I received some discouraging news about a friend’s health and immediately lifted prayer for everyone involved. As I drifted through the day, I continued to cover them in prayer. In the kitchen. In the car. As the coffee machine in Get Go filled my cup. The prayers felt inadequate. The ache persisted.

Arriving at church to tend to some chores in late afternoon, I went directly to the chapel. Our chapel. My chapel. The kids call it “the little prayer room.” I dropped to my knees on the padded rail and tearfully shared it all. I emptied myself. And He took it all, the news of the day and all the other aches I had been collecting for days and weeks and months, and slowly began to fill me again. He poured hope and peace and strength into my deep.

I texted a friend as I left the room: “I always feel better after praying in there.”

I like my time in the chapel. I visit for big prayers and for little prayers. I visit Sunday mornings before the church fills with life. Often, I stop to lift a “thank you” for church family and the love and light I have found here. I feel free as I step into the space. I cry. I rage. I rest.

Christian writer/speaker Rachel Held Evans, in her book “Searching for Sunday,” recalls finding a quiet alcove in a monastery in Alabama.
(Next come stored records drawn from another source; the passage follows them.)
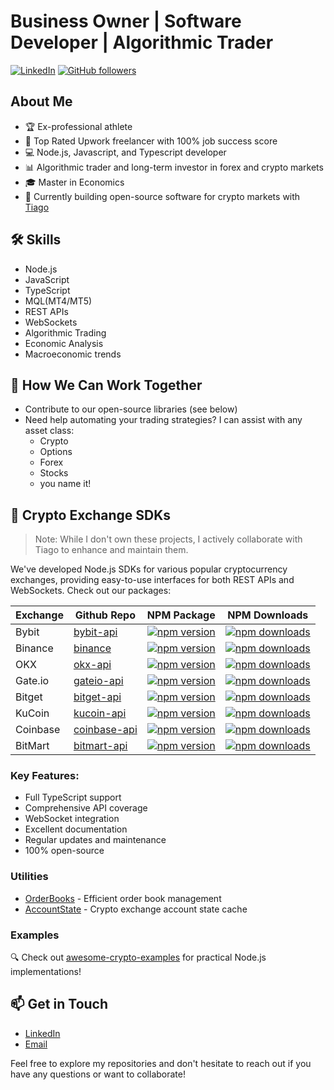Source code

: 
# Business Owner | Software Developer | Algorithmic Trader 

[![LinkedIn](https://img.shields.io/badge/LinkedIn-Connect-blue)](https://www.linkedin.com/in/jerkojurlina)
[![GitHub followers](https://img.shields.io/github/followers/JJ-Cro?label=Follow&style=social)](https://github.com/JJ-Cro)

## About Me

- 🏆 Ex-professional athlete
- 💪 Top Rated Upwork freelancer with 100% job success score
- 💻 Node.js, Javascript, and Typescript developer
- 📊 Algorithmic trader and long-term investor in forex and crypto markets
- 🎓 Master in Economics
- 🚀 Currently building open-source software for crypto markets with [Tiago](https://github.com/tiagosiebler)


## 🛠️ Skills

- Node.js
- JavaScript
- TypeScript
- MQL(MT4/MT5)
- REST APIs
- WebSockets
- Algorithmic Trading
- Economic Analysis
- Macroeconomic trends

## 🤝 How We Can Work Together

- Contribute to our open-source libraries (see below)
- Need help automating your trading strategies? I can assist with any asset class:
  - Crypto
  - Options
  - Forex
  - Stocks
  - you name it!

## 🚀 Crypto Exchange SDKs

> Note: While I don't own these projects, I actively collaborate with Tiago to enhance and maintain them.

We've developed Node.js SDKs for various popular cryptocurrency exchanges, providing easy-to-use interfaces for both REST APIs and WebSockets. Check out our packages:

| Exchange | Github Repo | NPM Package | NPM Downloads |
|----------|-------------|---------------|-------------|
| Bybit | [bybit-api](https://github.com/tiagosiebler/bybit-api) | [![npm version](https://img.shields.io/npm/v/bybit-api.svg?style=flat-square)](https://www.npmjs.com/package/bybit-api) | [![npm downloads](https://img.shields.io/npm/dt/bybit-api?style=flat-square)](https://www.npmjs.com/package/bybit-api) |
| Binance | [binance](https://github.com/tiagosiebler/binance) | [![npm version](https://img.shields.io/npm/v/binance.svg?style=flat-square)](https://www.npmjs.com/package/binance) | [![npm downloads](https://img.shields.io/npm/dt/binance?style=flat-square)](https://www.npmjs.com/package/binance) |
| OKX | [okx-api](https://github.com/tiagosiebler/okx-api) | [![npm version](https://img.shields.io/npm/v/okx-api.svg?style=flat-square)](https://www.npmjs.com/package/okx-api) | [![npm downloads](https://img.shields.io/npm/dt/okx-api?style=flat-square)](https://www.npmjs.com/package/okx-api) |
| Gate.io | [gateio-api](https://github.com/tiagosiebler/gateio-api) | [![npm version](https://img.shields.io/npm/v/gateio-api.svg?style=flat-square)](https://www.npmjs.com/package/gateio-api) | [![npm downloads](https://img.shields.io/npm/dt/gateio-api?style=flat-square)](https://www.npmjs.com/package/gateio-api) |
| Bitget | [bitget-api](https://github.com/tiagosiebler/bitget-api) | [![npm version](https://img.shields.io/npm/v/bitget-api.svg?style=flat-square)](https://www.npmjs.com/package/bitget-api) | [![npm downloads](https://img.shields.io/npm/dt/bitget-api?style=flat-square)](https://www.npmjs.com/package/bitget-api) |
| KuCoin | [kucoin-api](https://github.com/tiagosiebler/kucoin-api) | [![npm version](https://img.shields.io/npm/v/kucoin-api.svg?style=flat-square)](https://www.npmjs.com/package/kucoin-api) | [![npm downloads](https://img.shields.io/npm/dt/kucoin-api?style=flat-square)](https://www.npmjs.com/package/kucoin-api) |
| Coinbase | [coinbase-api](https://github.com/tiagosiebler/coinbase-api) | [![npm version](https://img.shields.io/npm/v/coinbase-api.svg?style=flat-square)](https://www.npmjs.com/package/coinbase-api) | [![npm downloads](https://img.shields.io/npm/dt/coinbase-api?style=flat-square)](https://www.npmjs.com/package/coinbase-api) |
| BitMart | [bitmart-api](https://github.com/tiagosiebler/bitmart-api) | [![npm version](https://img.shields.io/npm/v/bitmart-api.svg?style=flat-square)](https://www.npmjs.com/package/bitmart-api) | [![npm downloads](https://img.shields.io/npm/dt/bitmart-api?style=flat-square)](https://www.npmjs.com/package/bitmart-api) |

### Key Features:
- Full TypeScript support
- Comprehensive API coverage
- WebSocket integration
- Excellent documentation
- Regular updates and maintenance
- 100% open-source

### Utilities

- [OrderBooks](https://www.npmjs.com/package/orderbooks) - Efficient order book management
- [AccountState](https://www.npmjs.com/package/accountstate) - Crypto exchange account state cache

### Examples

🔍 Check out [awesome-crypto-examples](https://github.com/tiagosiebler/awesome-crypto-examples) for practical Node.js implementations!

## 📫 Get in Touch

- [LinkedIn](https://www.linkedin.com/in/jerkojurlina)
- [Email](mailto:jerko@quantcentral.io)

Feel free to explore my repositories and don't hesitate to reach out if you have any questions or want to collaborate!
“It’s funny how, after all those years attending youth events with light shows and bands, after all the contemporary Christian music and contemporary Christian books, after all the updated technology and dynamic speakers and missional enterprises and relevant marketing strategies designed to make Christianity cool, all I wanted from the church… was a quiet sanctuary and some candles. All I wanted was a safe place to be. Like so many, I was in search of sanctuary.”

If you’re searching, I invite you to visit. The chapel sits behind the wooden doors in the rear corner of the sanctuary, stage left. The interior door is always unlocked (and it’s my dream to unlock the exterior door, so anyone could visit and pray).

To your left is a grand staircase that leads to the bell tower (the rest of the climb is considerably less grand.) To your right, there’s a cross on the wall, a narrow altar, and the padded prayer rail. There are six small pews and light pouring in through stained glass windows. On the altar sits the “Pulpit” Bible, presented by the Rev. Charles Thorn to the Sewickley Methodist Episcopal Church in 1872 and used until 1909. You can flip through the pages and read all the things the Lord “saith.”

The room is not quiet—you can hear the traffic rumbling along Thorn and Beaver streets or Erik coaxing joy from the organ—but it feels insulated, safe, sheltering. It is a place to sit and breathe and think, or not think.

Spring is a good time to visit. The space is not heated, and in some seasons, the chapel is a storage shed, a maintenance depot.

Someone has recently restored the space (Thank you!). The morning light is brilliant. The afternoon light is soft. I’ve also spent time there in darkness. There are overhead lights, but darkness insulates and shelters, too. I visit before Bible studies or committee meetings.

When, after 10 days, I learned that my ailing friend was rebounding wonderfully, I returned to the chapel. I didn’t kneel. I flipped through the pulpit Bible, wondering how many people found peace and light in this space since 1872. I sat in the first pew, enjoying the light, sharing my gratitude with the one who provides. It was another long, unhurried conversation, flowing beyond my friend and his health.

I always feel better after praying in there. Please make arrangements with Pastor Hannah, Elizabeth, or Ray, if you’d like to visit the chapel outside of business hours.